Items from a data source:
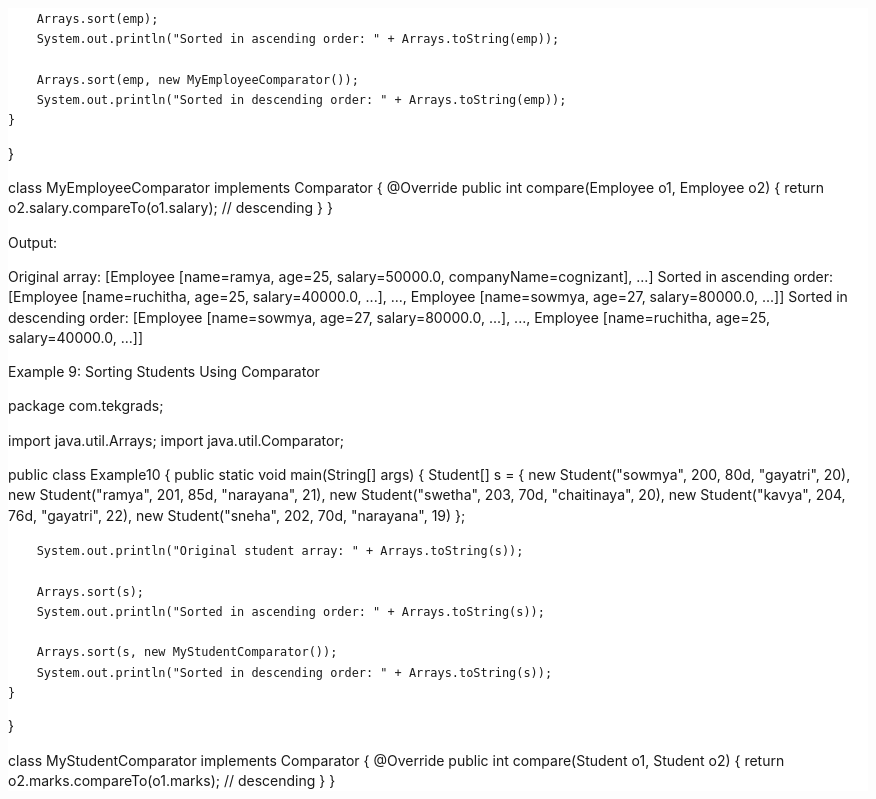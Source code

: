         Arrays.sort(emp);
        System.out.println("Sorted in ascending order: " + Arrays.toString(emp));

        Arrays.sort(emp, new MyEmployeeComparator());
        System.out.println("Sorted in descending order: " + Arrays.toString(emp));
    }
}

class MyEmployeeComparator implements Comparator<Employee> {
    @Override
    public int compare(Employee o1, Employee o2) {
        return o2.salary.compareTo(o1.salary); // descending
    }
}

Output:

Original array: [Employee [name=ramya, age=25, salary=50000.0, companyName=cognizant], ...]
Sorted in ascending order: [Employee [name=ruchitha, age=25, salary=40000.0, ...], ..., Employee [name=sowmya, age=27, salary=80000.0, ...]]
Sorted in descending order: [Employee [name=sowmya, age=27, salary=80000.0, ...], ..., Employee [name=ruchitha, age=25, salary=40000.0, ...]]

Example 9: Sorting Students Using Comparator

package com.tekgrads;

import java.util.Arrays;
import java.util.Comparator;

public class Example10 {
    public static void main(String[] args) {
        Student[] s = {
            new Student("sowmya", 200, 80d, "gayatri", 20),
            new Student("ramya", 201, 85d, "narayana", 21),
            new Student("swetha", 203, 70d, "chaitinaya", 20),
            new Student("kavya", 204, 76d, "gayatri", 22),
            new Student("sneha", 202, 70d, "narayana", 19)
        };

        System.out.println("Original student array: " + Arrays.toString(s));

        Arrays.sort(s);
        System.out.println("Sorted in ascending order: " + Arrays.toString(s));

        Arrays.sort(s, new MyStudentComparator());
        System.out.println("Sorted in descending order: " + Arrays.toString(s));
    }
}

class MyStudentComparator implements Comparator<Student> {
    @Override
    public int compare(Student o1, Student o2) {
        return o2.marks.compareTo(o1.marks); // descending
    }
}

**EXERCISE GOAL:** If a line in the records contains "descending", report it.

**RESPONSE AREA:**
        System.out.println("Sorted in descending order: " + Arrays.toString(emp));
        return o2.salary.compareTo(o1.salary); // descending
Sorted in descending order: [Employee [name=sowmya, age=27, salary=80000.0, ...], ..., Employee [name=ruchitha, age=25, salary=40000.0, ...]]
        System.out.println("Sorted in descending order: " + Arrays.toString(s));
        return o2.marks.compareTo(o1.marks); // descending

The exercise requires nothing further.